のけ反るクマを見て、耀真はさらに続けた。

「携帯は持ってるな。ユーグさんに連絡を、いや、ユーグさんの自宅かな」

 途方もない疲労に苛まれていたから眠っていたが、脱獄する方法などいくらでもある。例えば、美緒の転送処置を施したクマをもう一度ここに連れてきてもらえばいい。

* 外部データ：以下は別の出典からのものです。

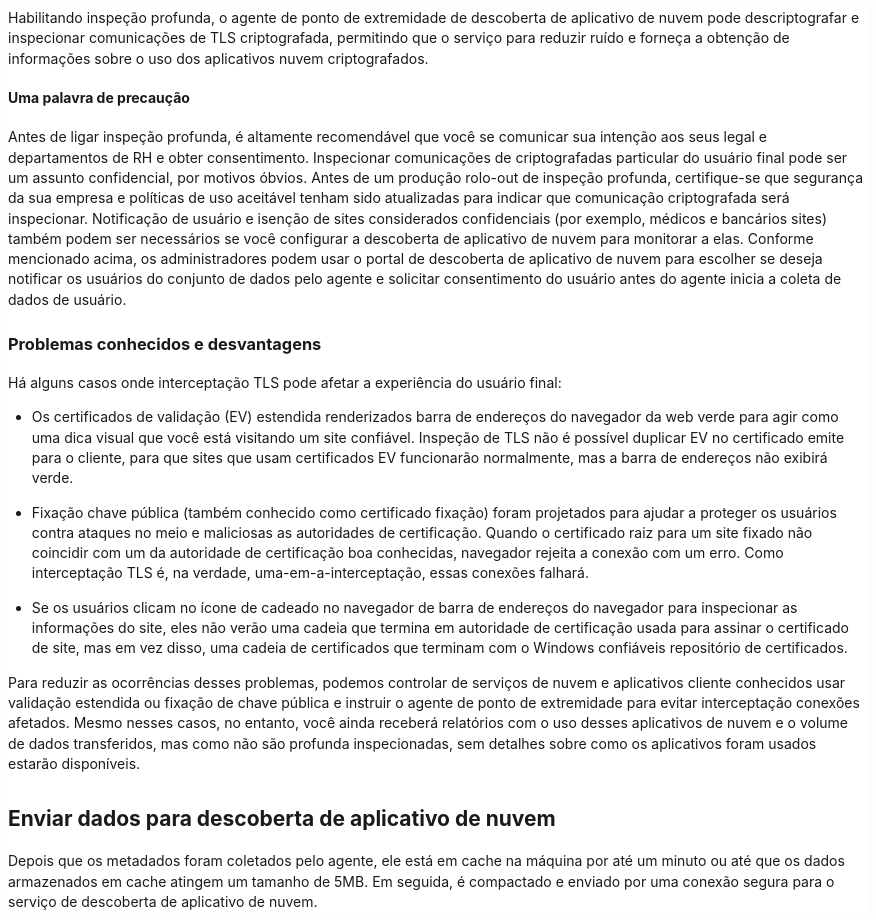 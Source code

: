 Habilitando inspeção profunda, o agente de ponto de extremidade de descoberta de aplicativo de nuvem pode descriptografar e inspecionar comunicações de TLS criptografada, permitindo que o serviço para reduzir ruído e forneça a obtenção de informações sobre o uso dos aplicativos nuvem criptografados.

#### <a name="a-word-of-caution"></a>Uma palavra de precaução
Antes de ligar inspeção profunda, é altamente recomendável que você se comunicar sua intenção aos seus legal e departamentos de RH e obter consentimento. Inspecionar comunicações de criptografadas particular do usuário final pode ser um assunto confidencial, por motivos óbvios. Antes de um produção rolo-out de inspeção profunda, certifique-se que segurança da sua empresa e políticas de uso aceitável tenham sido atualizadas para indicar que comunicação criptografada será inspecionar. Notificação de usuário e isenção de sites considerados confidenciais (por exemplo, médicos e bancários sites) também podem ser necessários se você configurar a descoberta de aplicativo de nuvem para monitorar a elas. Conforme mencionado acima, os administradores podem usar o portal de descoberta de aplicativo de nuvem para escolher se deseja notificar os usuários do conjunto de dados pelo agente e solicitar consentimento do usuário antes do agente inicia a coleta de dados de usuário.

### <a name="known-issues-and-drawbacks"></a>Problemas conhecidos e desvantagens
Há alguns casos onde interceptação TLS pode afetar a experiência do usuário final:

- Os certificados de validação (EV) estendida renderizados barra de endereços do navegador da web verde para agir como uma dica visual que você está visitando um site confiável. Inspeção de TLS não é possível duplicar EV no certificado emite para o cliente, para que sites que usam certificados EV funcionarão normalmente, mas a barra de endereços não exibirá verde.  

- Fixação chave pública (também conhecido como certificado fixação) foram projetados para ajudar a proteger os usuários contra ataques no meio e maliciosas as autoridades de certificação. Quando o certificado raiz para um site fixado não coincidir com um da autoridade de certificação boa conhecidas, navegador rejeita a conexão com um erro. Como interceptação TLS é, na verdade, uma-em-a-interceptação, essas conexões falhará.

- Se os usuários clicam no ícone de cadeado no navegador de barra de endereços do navegador para inspecionar as informações do site, eles não verão uma cadeia que termina em autoridade de certificação usada para assinar o certificado de site, mas em vez disso, uma cadeia de certificados que terminam com o Windows confiáveis repositório de certificados.

Para reduzir as ocorrências desses problemas, podemos controlar de serviços de nuvem e aplicativos cliente conhecidos usar validação estendida ou fixação de chave pública e instruir o agente de ponto de extremidade para evitar interceptação conexões afetados. Mesmo nesses casos, no entanto, você ainda receberá relatórios com o uso desses aplicativos de nuvem e o volume de dados transferidos, mas como não são profunda inspecionadas, sem detalhes sobre como os aplicativos foram usados estarão disponíveis.


## <a name="sending-data-to-cloud-app-discovery"></a>Enviar dados para descoberta de aplicativo de nuvem

Depois que os metadados foram coletados pelo agente, ele está em cache na máquina por até um minuto ou até que os dados armazenados em cache atingem um tamanho de 5MB. Em seguida, é compactado e enviado por uma conexão segura para o serviço de descoberta de aplicativo de nuvem.
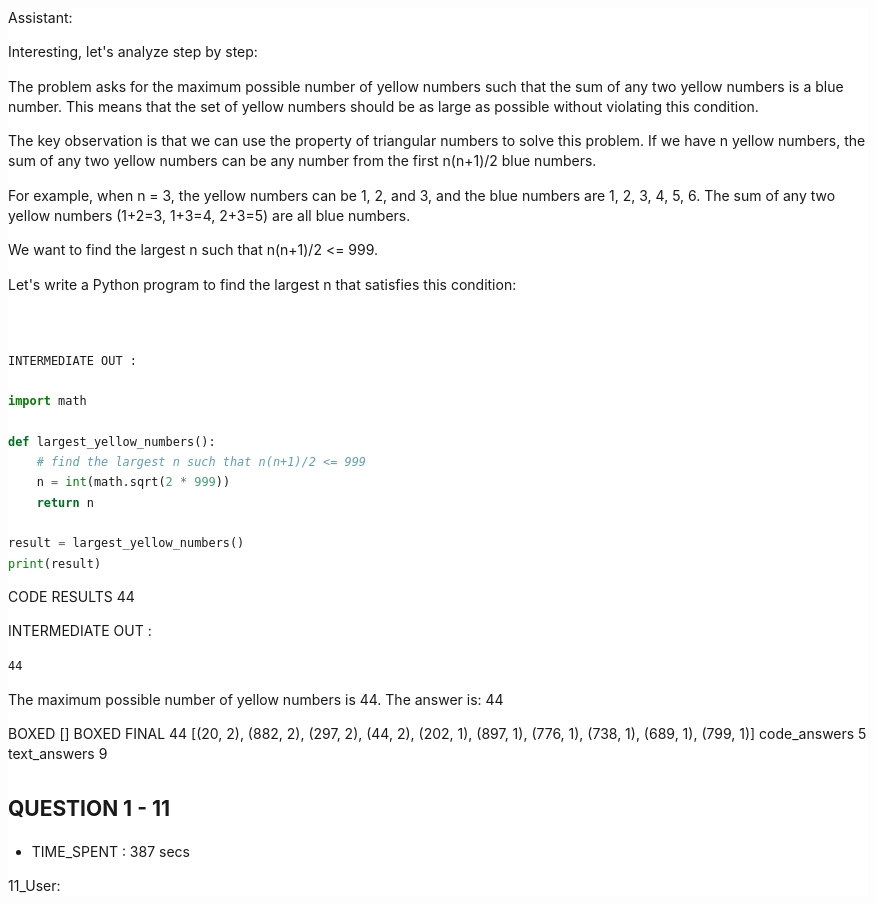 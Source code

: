 Assistant: 

Interesting, let's analyze step by step:



The problem asks for the maximum possible number of yellow numbers such that the sum of any two yellow numbers is a blue number. This means that the set of yellow numbers should be as large as possible without violating this condition. 

The key observation is that we can use the property of triangular numbers to solve this problem. If we have n yellow numbers, the sum of any two yellow numbers can be any number from the first n(n+1)/2 blue numbers. 

For example, when n = 3, the yellow numbers can be 1, 2, and 3, and the blue numbers are 1, 2, 3, 4, 5, 6. The sum of any two yellow numbers (1+2=3, 1+3=4, 2+3=5) are all blue numbers.

We want to find the largest n such that n(n+1)/2 <= 999. 

Let's write a Python program to find the largest n that satisfies this condition:

```python


INTERMEDIATE OUT :

import math

def largest_yellow_numbers():
    # find the largest n such that n(n+1)/2 <= 999
    n = int(math.sqrt(2 * 999))
    return n

result = largest_yellow_numbers()
print(result)
```

CODE RESULTS 44

INTERMEDIATE OUT :
```output
44
```
The maximum possible number of yellow numbers is 44.
The answer is: $44$

BOXED []
BOXED FINAL 44
[(20, 2), (882, 2), (297, 2), (44, 2), (202, 1), (897, 1), (776, 1), (738, 1), (689, 1), (799, 1)]
code_answers 5 text_answers 9



## QUESTION 1 - 11 
- TIME_SPENT : 387 secs

11_User:
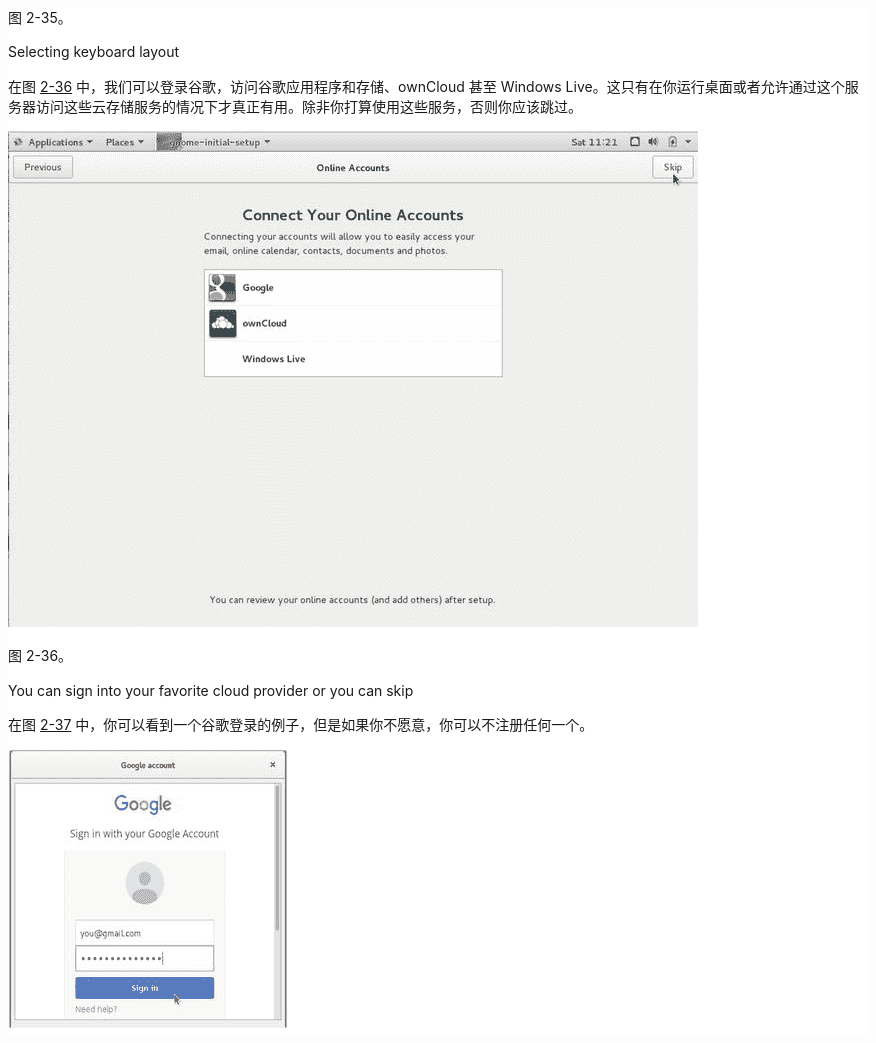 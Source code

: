 图 2-35。

Selecting keyboard layout

在图 [2-36](#Fig36) 中，我们可以登录谷歌，访问谷歌应用程序和存储、ownCloud 甚至 Windows Live。这只有在你运行桌面或者允许通过这个服务器访问这些云存储服务的情况下才真正有用。除非你打算使用这些服务，否则你应该跳过。

![A185439_2_En_2_Fig36_HTML.jpg](img/A185439_2_En_2_Fig36_HTML.jpg)

图 2-36。

You can sign into your favorite cloud provider or you can skip

在图 [2-37](#Fig37) 中，你可以看到一个谷歌登录的例子，但是如果你不愿意，你可以不注册任何一个。

![A185439_2_En_2_Fig37_HTML.jpg](img/A185439_2_En_2_Fig37_HTML.jpg)
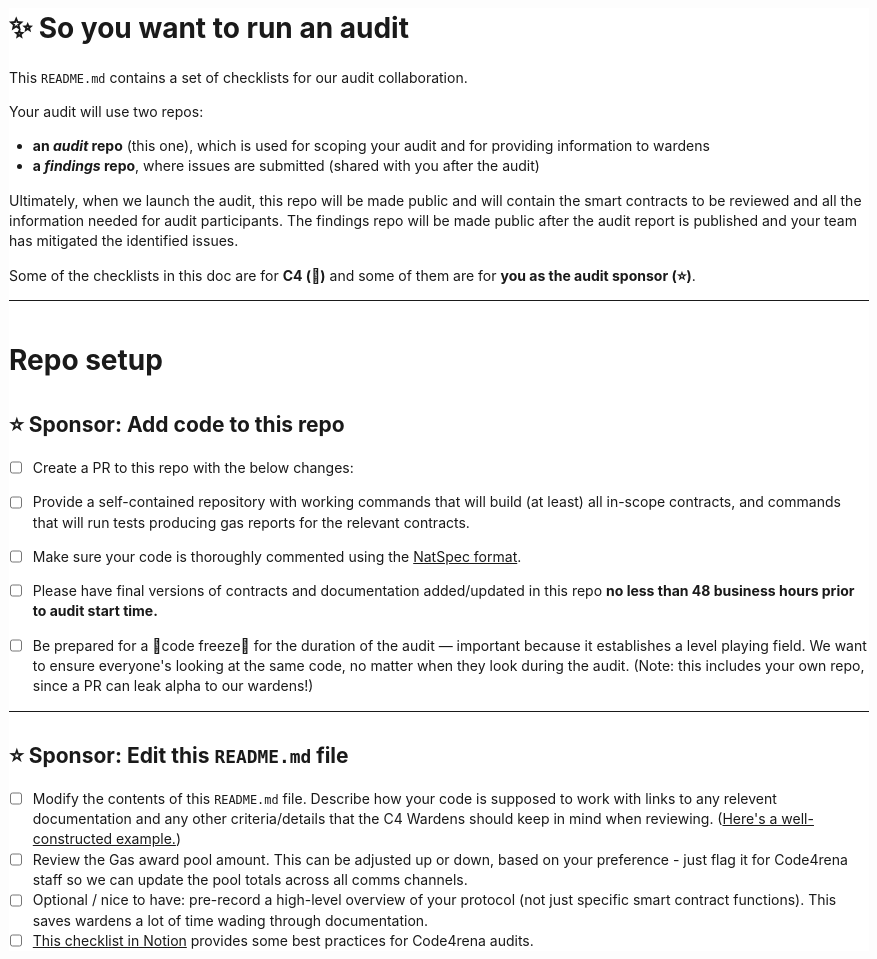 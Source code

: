 # ✨ So you want to run an audit

This `README.md` contains a set of checklists for our audit collaboration.

Your audit will use two repos: 
- **an _audit_ repo** (this one), which is used for scoping your audit and for providing information to wardens
- **a _findings_ repo**, where issues are submitted (shared with you after the audit) 

Ultimately, when we launch the audit, this repo will be made public and will contain the smart contracts to be reviewed and all the information needed for audit participants. The findings repo will be made public after the audit report is published and your team has mitigated the identified issues.

Some of the checklists in this doc are for **C4 (🐺)** and some of them are for **you as the audit sponsor (⭐️)**.

---

# Repo setup

## ⭐️ Sponsor: Add code to this repo

- [ ] Create a PR to this repo with the below changes:
- [ ] Provide a self-contained repository with working commands that will build (at least) all in-scope contracts, and commands that will run tests producing gas reports for the relevant contracts.
- [ ] Make sure your code is thoroughly commented using the [NatSpec format](https://docs.soliditylang.org/en/v0.5.10/natspec-format.html#natspec-format).
- [ ] Please have final versions of contracts and documentation added/updated in this repo **no less than 48 business hours prior to audit start time.**
- [ ] Be prepared for a 🚨code freeze🚨 for the duration of the audit — important because it establishes a level playing field. We want to ensure everyone's looking at the same code, no matter when they look during the audit. (Note: this includes your own repo, since a PR can leak alpha to our wardens!)


---

## ⭐️ Sponsor: Edit this `README.md` file

- [ ] Modify the contents of this `README.md` file. Describe how your code is supposed to work with links to any relevent documentation and any other criteria/details that the C4 Wardens should keep in mind when reviewing. ([Here's a well-constructed example.](https://github.com/code-423n4/2022-08-foundation#readme))
- [ ] Review the Gas award pool amount. This can be adjusted up or down, based on your preference - just flag it for Code4rena staff so we can update the pool totals across all comms channels.
- [ ] Optional / nice to have: pre-record a high-level overview of your protocol (not just specific smart contract functions). This saves wardens a lot of time wading through documentation.
- [ ] [This checklist in Notion](https://code4rena.notion.site/Key-info-for-Code4rena-sponsors-f60764c4c4574bbf8e7a6dbd72cc49b4#0cafa01e6201462e9f78677a39e09746) provides some best practices for Code4rena audits.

携帯端末を床に置いてもらい、寝そべって通話口にできるだけ口を近づける。密談ではあるから、あまり大きな声は出したくない。まだか、まだか、と待つが一向に回線が繋がる気配がない。なんだ、どうなってる?

舌打ちした耀真は首を振った。

「ダメだ、全く出ない。なにかあったのかな」

 最悪の考えが頭を過ぎるが、ここでは対処する手段がないから、考えても仕様がない。

「ユーグさんの携帯は?」

 クマが液晶にタッチペンを滑らせる。すぐにユーグの番号が表示されたが、電源が切られているというメッセージが流れるだけだ。

「なにしてるんだ」少し苛立つ。

 仕方がないから次の手段、と一考した頭に鉄の腐ったような臭いが突き立つ。血の臭い。

 探る視線を周囲に送る。守衛室の方からだ。

「隅で寝ててくれ」

 クマが頷くのを認め、鉄格子ににじり寄る。

「おい、どうしたんだ!」と守衛室の方に声を張り上げる。「誰かいないのかよ」

 鉄格子に体重をかけても、びくともしない。世の中うまくいかない。なにが起きているのかわからない。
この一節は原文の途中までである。